Friday, August 26, 2011

To Which Victors Go the Spoils?

I wondered if the Tripoli offensive had any eastern rebel component. Those rebels remained stuck in the "waist" of Libya while the western rebels captured Tripoli. Would the western rebels take kindly to the eastern rebels waltzing in to Tripoli to claim a share of power?
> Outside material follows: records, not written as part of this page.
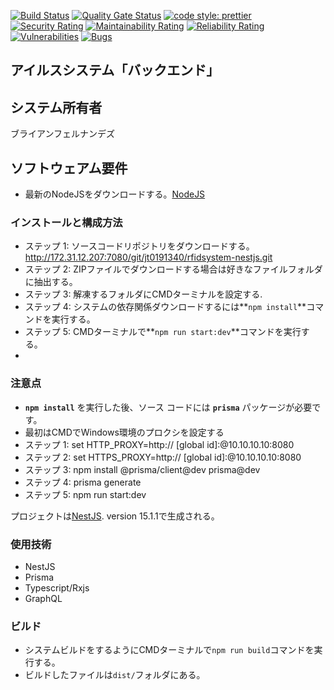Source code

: [![Build Status](http://172.31.13.100:8080/buildStatus/icon?job=rfid-nestjs-pipeline)](http://172.31.13.100:8080/job/rfid-nestjs-pipeline/)
[![Quality Gate Status](http://172.21.75.22:9000/api/project_badges/measure?project=rfid-nestjs-system&metric=alert_status&token=sqb_ee89592e4a1d496d99e07ef1577dda2daf293b19)](http://172.21.75.22:9000/dashboard?id=rfid-nestjs-system)
[![code style: prettier](https://img.shields.io/badge/code_style-prettier-ff69b4.svg?style=flat-square)](https://github.com/prettier/prettier)
[![Security Rating](http://172.21.75.22:9000/api/project_badges/measure?project=rfid-nestjs-system&metric=security_rating&token=sqb_ee89592e4a1d496d99e07ef1577dda2daf293b19)](http://172.21.75.22:9000/dashboard?id=rfid-nestjs-system)
[![Maintainability Rating](http://172.21.75.22:9000/api/project_badges/measure?project=rfid-nestjs-system&metric=sqale_rating&token=sqb_ee89592e4a1d496d99e07ef1577dda2daf293b19)](http://172.21.75.22:9000/dashboard?id=rfid-nestjs-system)
[![Reliability Rating](http://172.21.75.22:9000/api/project_badges/measure?project=rfid-nestjs-system&metric=reliability_rating&token=sqb_ee89592e4a1d496d99e07ef1577dda2daf293b19)](http://172.21.75.22:9000/dashboard?id=rfid-nestjs-system)
[![Vulnerabilities](http://172.21.75.22:9000/api/project_badges/measure?project=rfid-nestjs-system&metric=vulnerabilities&token=sqb_ee89592e4a1d496d99e07ef1577dda2daf293b19)](http://172.21.75.22:9000/dashboard?id=rfid-nestjs-system)
[![Bugs](http://172.21.75.22:9000/api/project_badges/measure?project=rfid-nestjs-system&metric=bugs&token=sqb_ee89592e4a1d496d99e07ef1577dda2daf293b19)](http://172.21.75.22:9000/dashboard?id=rfid-nestjs-system)
## アイルスシステム「バックエンド」

## システム所有者
ブライアンフェルナンデズ
## ソフトウェアム要件
* 最新のNodeJSをダウンロードする。[NodeJS](https://nodejs.org/en/download/)

### インストールと構成方法
* ステップ 1: ソースコードリポジトリをダウンロードする。 http://172.31.12.207:7080/git/jt0191340/rfidsystem-nestjs.git
* ステップ  2: ZIPファイルでダウンロードする場合は好きなファイルフォルダに抽出する。
* ステップ  3: 解凍するフォルダにCMDターミナルを設定する.
* ステップ  4: システムの依存関係ダウンロードするには**`npm install`**コマンドを実行する。
* ステップ  5: CMDターミナルで**`npm run start:dev`**コマンドを実行する。
*
### 注意点

* **`npm install`** を実行した後、ソース コードには **`prisma`** パッケージが必要です。
* 最初はCMDでWindows環境のプロクシを設定する
* ステップ 1: set HTTP_PROXY=http:// [global id]:<password>@10.10.10.10:8080
* ステップ 2: set HTTPS_PROXY=http:// [global id]:<password>@10.10.10.10:8080
* ステップ 3: npm install @prisma/client@dev prisma@dev
* ステップ 4: prisma generate
* ステップ 5: npm run start:dev

プロジェクトは[NestJS](https://docs.nestjs.com). version 15.1.1で生成される。

### 使用技術
* NestJS
* Prisma 
* Typescript/Rxjs
* GraphQL

### ビルド
* システムビルドをするようにCMDターミナルで`npm run build`コマンドを実行する。
* ビルドしたファイルは`dist/`フォルダにある。
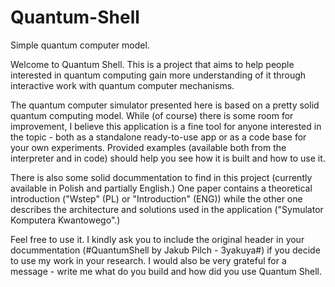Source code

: # Quantum-Shell
Simple quantum computer model.

Welcome to Quantum Shell.
This is a project that aims to help people interested in quantum computing gain more understanding
of it through interactive work with quantum computer mechanisms.

The quantum computer simulator presented here is based on a pretty solid quantum computing model.
While (of course) there is some room for improvement, I believe this application is a fine tool
for anyone interested in the topic - both as a standalone ready-to-use app or as a code base for
your own experiments. Provided examples (available both from the interpreter and in code)
should help you see how it is built and how to use it.

There is also some solid docummentation to find in this project (currently available in Polish and partially English.)
One paper contains a theoretical introduction ("Wstep" (PL) or "Introduction" (ENG)) while the other one
describes the architecture and solutions used in the application ("Symulator Komputera Kwantowego".)

Feel free to use it.
I kindly ask you to include the original header in your docummentation (#QuantumShell by Jakub Pilch - 3yakuya#)
if you decide to use my work in your research. I would also be very grateful for a message - write me
what do you build and how did you use Quantum Shell.
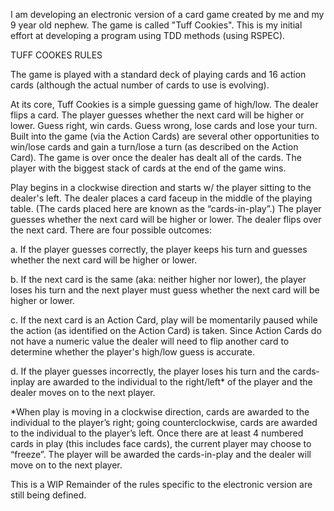 I am developing an electronic version of a card game created by me and my 9 year old nephew.  The game is called "Tuff Cookies".  This is my initial effort at developing a program using TDD methods (using RSPEC).

TUFF COOKES RULES

The game is played with a standard deck of playing cards and 16 action cards (although the actual number of cards to use is evolving).

At its core, Tuff Cookies is a simple guessing game of high/low. The dealer flips a card. The player guesses whether the next card will be higher or lower. Guess right, win cards. Guess wrong, lose cards and lose your turn. Built into the game (via the Action Cards) are several other opportunities to win/lose cards and gain a turn/lose a turn (as described on the Action Card). The game is over once the dealer has dealt all of the cards. The player with the biggest stack of cards at the end of the game wins.



Play begins in a clockwise direction and starts w/ the player sitting to the dealer's left. The dealer places a card face­up in the middle of the playing table. (The cards placed here are known as the “cards­-in­-play”.) The player guesses whether the next card will be higher or lower. The dealer flips over the next card. There are four possible outcomes:

a. If the player guesses correctly, the player keeps his turn and guesses whether the next card will be higher or lower.

b. If the next card is the same (aka: neither higher nor lower), the player loses his turn and the next player must guess
whether the next card will be higher or lower.

c. If the next card is an Action Card, play will be momentarily paused while the action (as identified on the Action Card) is
taken. Since Action Cards do not have a numeric value the dealer will need to flip another card to determine whether
the player's high/low guess is accurate.

d. If the player guesses incorrectly, the player loses his turn and the cards­in­play are awarded to the individual to the
right/left* of the player and the dealer moves on to the next player.

*When play is moving in a clockwise direction, cards are awarded to the individual to the player’s right; going counter­clockwise,
cards are awarded to the individual to the player’s left. Once there are at least 4 numbered cards in play (this includes face cards), the current player may choose to “freeze”. The player will be awarded the cards­-in-­play and the dealer will move on to the next player.


This is a WIP
Remainder of the rules specific to the electronic version are still being defined.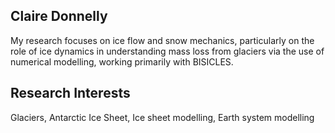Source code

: ## Claire Donnelly

My research focuses on ice flow and snow mechanics, particularly on the role of ice dynamics in understanding mass loss from glaciers via the use of numerical modelling, working primarily with BISICLES.

## Research Interests

Glaciers, Antarctic Ice Sheet, Ice sheet modelling, Earth system modelling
Stratfor discusses life after Khaddafi and raises this point:

Anti-Gadhafi rebels in Misurata waged a long and bloody fight against government forces to gain control of the city, and while the Cyrenaican rebels were bogged down in the Ajdabiya/Marsa el Brega area, Berber guerrillas based in the Nafusa Mountains applied steady pressure to the Libyan forces in the west and eventually marched on Tripoli with Arab rebels from coastal towns such as Zawiya, where earlier uprisings in February were brutally defeated by the regime prior to the NATO intervention.

These groups of armed rebels have fought independently on different fronts during the civil war and have had varying degrees of success. The different roles these groups have played and, more important, their perceptions of those roles will likely create friction when it comes time to allocate the spoils of the Libyan war and delineate the power structure that will control Libya going forward.

Just getting rid of Khaddafi is a victory. Getting more could be a problem.